You write very, very good sex - there's no doubting that. Imaginative, pacy, steamy. That's obviously the most important part, but you fall down in actually getting there, I think. The build-up is very swift, and you ruin the possibility of suspense in getting to the sex. We all know there's going to be sex - it's a given - so you have a prime opportunity in teasing the reader - giving them a glimpse here or a glimpse there, perhaps during the meal - and making them desperate to get to the actual sex. When they do get there, the suspense will make it all the more memorable.

The characters need looking at, too. If you do go through a bit more of a build up, there's time to show a bit more of the characters - so far up until the sex, there's been no actual interaction between the characters at all. You need more dialogue, more flirting. We get to the stage where the girls thank him for a wonderful evening just before the sex starts, and we're wondering 'what wonderful evening?' For example, from the sounds of it, I thought these two girls were call girls - otherwise, why would they suddenly get in a room with him so quick?

When you do write dialogue, you should try and get away from using a single quote from someone and then no reply. Get some interaction going - it's not difficult, and it really helps with character.



Office Games - similar points to those outlined above. Particularly - those mammoth paragraphs!

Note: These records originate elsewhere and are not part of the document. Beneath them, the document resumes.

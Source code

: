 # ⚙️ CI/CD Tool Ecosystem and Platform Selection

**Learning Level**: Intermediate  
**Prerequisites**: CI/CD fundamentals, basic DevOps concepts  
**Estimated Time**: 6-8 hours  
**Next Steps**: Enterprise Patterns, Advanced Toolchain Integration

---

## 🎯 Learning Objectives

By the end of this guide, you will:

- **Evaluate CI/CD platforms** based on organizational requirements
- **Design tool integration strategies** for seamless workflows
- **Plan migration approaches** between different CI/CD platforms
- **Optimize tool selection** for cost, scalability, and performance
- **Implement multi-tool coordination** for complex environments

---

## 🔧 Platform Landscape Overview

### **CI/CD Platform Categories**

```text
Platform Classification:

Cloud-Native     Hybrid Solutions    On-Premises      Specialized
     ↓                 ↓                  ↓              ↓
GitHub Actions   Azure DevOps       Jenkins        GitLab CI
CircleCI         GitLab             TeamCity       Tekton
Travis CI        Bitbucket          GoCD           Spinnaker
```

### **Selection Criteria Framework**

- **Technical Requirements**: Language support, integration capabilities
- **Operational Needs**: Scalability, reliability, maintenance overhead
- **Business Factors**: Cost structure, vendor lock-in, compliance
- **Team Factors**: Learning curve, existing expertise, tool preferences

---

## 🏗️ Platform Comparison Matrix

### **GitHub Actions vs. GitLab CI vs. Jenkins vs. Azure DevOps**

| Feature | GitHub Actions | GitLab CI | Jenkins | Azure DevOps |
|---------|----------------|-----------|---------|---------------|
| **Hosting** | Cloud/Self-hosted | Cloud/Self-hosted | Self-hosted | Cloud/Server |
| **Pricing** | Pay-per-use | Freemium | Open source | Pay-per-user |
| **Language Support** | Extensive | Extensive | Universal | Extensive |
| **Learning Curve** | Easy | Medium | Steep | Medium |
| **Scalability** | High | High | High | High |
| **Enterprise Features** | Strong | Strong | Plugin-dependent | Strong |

It gets especially bad when there's two people talking within the mass of a single paragraph. Try and start each new person's speech on a new line.

Good sex, though, undeniably - you have a lot of talent in that direction. With a little work here and there, who knows what you could accomplish?
 
Dolma,

Reall loved the stories the Sex was vivid and fast paced and described beautifly. You definatly show talent there.

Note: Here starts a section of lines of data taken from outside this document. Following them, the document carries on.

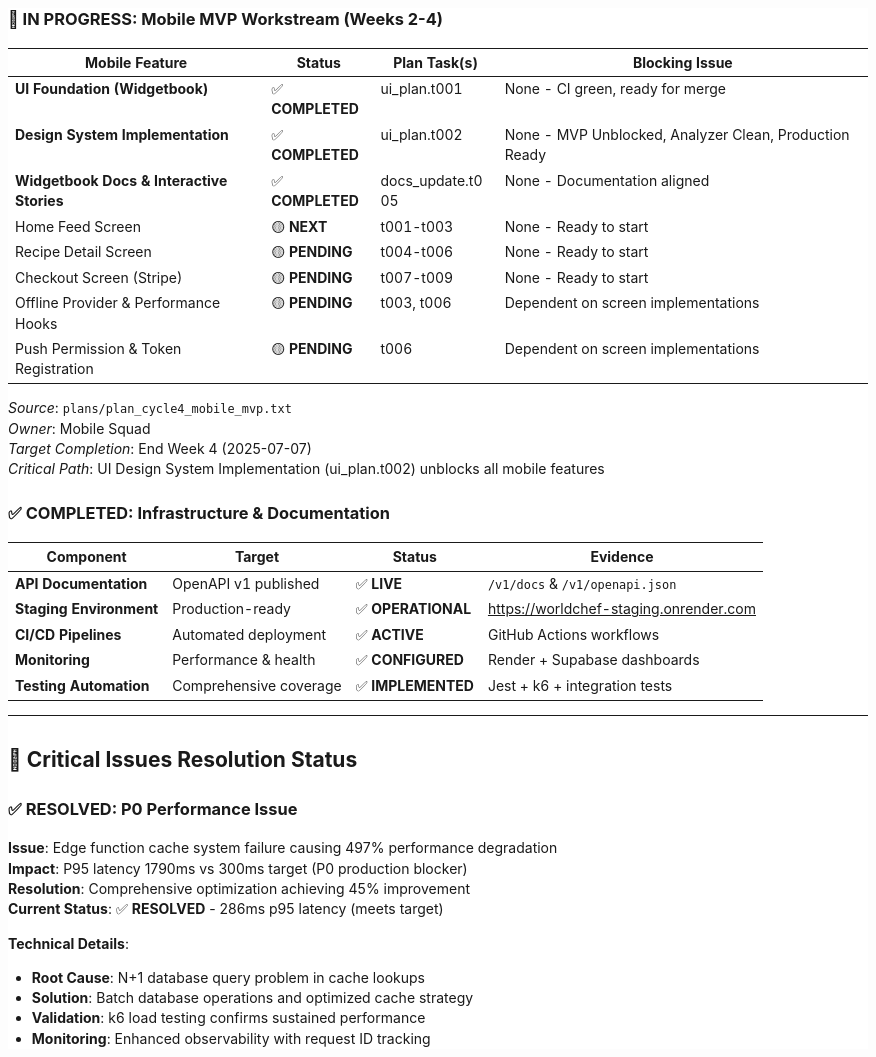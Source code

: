 ### 🚧 IN PROGRESS: Mobile MVP Workstream (Weeks 2-4)

| Mobile Feature | Status | Plan Task(s) | Blocking Issue |
|----------------|--------|--------------|----------------|
| **UI Foundation (Widgetbook)** | ✅ **COMPLETED** | ui_plan.t001 | None - CI green, ready for merge |
| **Design System Implementation** | ✅ **COMPLETED** | ui_plan.t002 | None - MVP Unblocked, Analyzer Clean, Production Ready |
| **Widgetbook Docs & Interactive Stories** | ✅ **COMPLETED** | docs_update.t005 | None - Documentation aligned |
| Home Feed Screen | 🟡 **NEXT** | t001-t003 | None - Ready to start |
| Recipe Detail Screen | 🟡 **PENDING** | t004-t006 | None - Ready to start |
| Checkout Screen (Stripe) | 🟡 **PENDING** | t007-t009 | None - Ready to start |
| Offline Provider & Performance Hooks | 🟡 **PENDING** | t003, t006 | Dependent on screen implementations |
| Push Permission & Token Registration | 🟡 **PENDING** | t006 | Dependent on screen implementations |

_Source_: `plans/plan_cycle4_mobile_mvp.txt`  
_Owner_: Mobile Squad  
_Target Completion_: End Week 4 (2025-07-07)  
_Critical Path_: UI Design System Implementation (ui_plan.t002) unblocks all mobile features

### ✅ COMPLETED: Infrastructure & Documentation

| Component | Target | Status | Evidence |
|-----------|--------|---------|----------|
| **API Documentation** | OpenAPI v1 published | ✅ **LIVE** | `/v1/docs` & `/v1/openapi.json` |
| **Staging Environment** | Production-ready | ✅ **OPERATIONAL** | https://worldchef-staging.onrender.com |
| **CI/CD Pipelines** | Automated deployment | ✅ **ACTIVE** | GitHub Actions workflows |
| **Monitoring** | Performance & health | ✅ **CONFIGURED** | Render + Supabase dashboards |
| **Testing Automation** | Comprehensive coverage | ✅ **IMPLEMENTED** | Jest + k6 + integration tests |

---

## 🔧 Critical Issues Resolution Status

### ✅ RESOLVED: P0 Performance Issue

**Issue**: Edge function cache system failure causing 497% performance degradation  
**Impact**: P95 latency 1790ms vs 300ms target (P0 production blocker)  
**Resolution**: Comprehensive optimization achieving 45% improvement  
**Current Status**: ✅ **RESOLVED** - 286ms p95 latency (meets target)  

**Technical Details**:
- **Root Cause**: N+1 database query problem in cache lookups
- **Solution**: Batch database operations and optimized cache strategy
- **Validation**: k6 load testing confirms sustained performance
- **Monitoring**: Enhanced observability with request ID tracking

I do agree with Max about the Paragraphs but things like that are just fine tuning :) Well done Great Stories.

Kiall:D
 
:cool:

Thanks guys for taking the trouble to reply, Max and Kiall, I appreciate it

I'm still finding my way around the site, so I understand and agree with Max's point around asking for feedback!

Paragraphs, ok! I'll look at this. I must admit, that I find it quite difficult to read stories on line, I tend to print them and then read. So I appreciate the tip.

Characters, fair enough. It's tempting to get to the action, and some people want that. But I guess erotica requires more depth, so again I'll work on it.

Thanks for the kind comments about the sex. That was very encouraging. See you guys around!
Dolma:D
 
Good job, Dolma Kalem

Hello Dolma Kalem:

I just read Contract End. The paragraphs are wordy, but the images you conquer up in the reader's mind is brilliant.

Just some editing work and your stories will be perfect, Dolma. That'll come in time. Don't rush. I like a man who takes his time. Good luck and keep writing!

MissVirgin
 
Thanks MissVirgin.

I do appreciate your comments. I'm especially encouraged by the good feedback about the content. I will work hard on the technical aspects. My next story will reflect all of the advice I've received.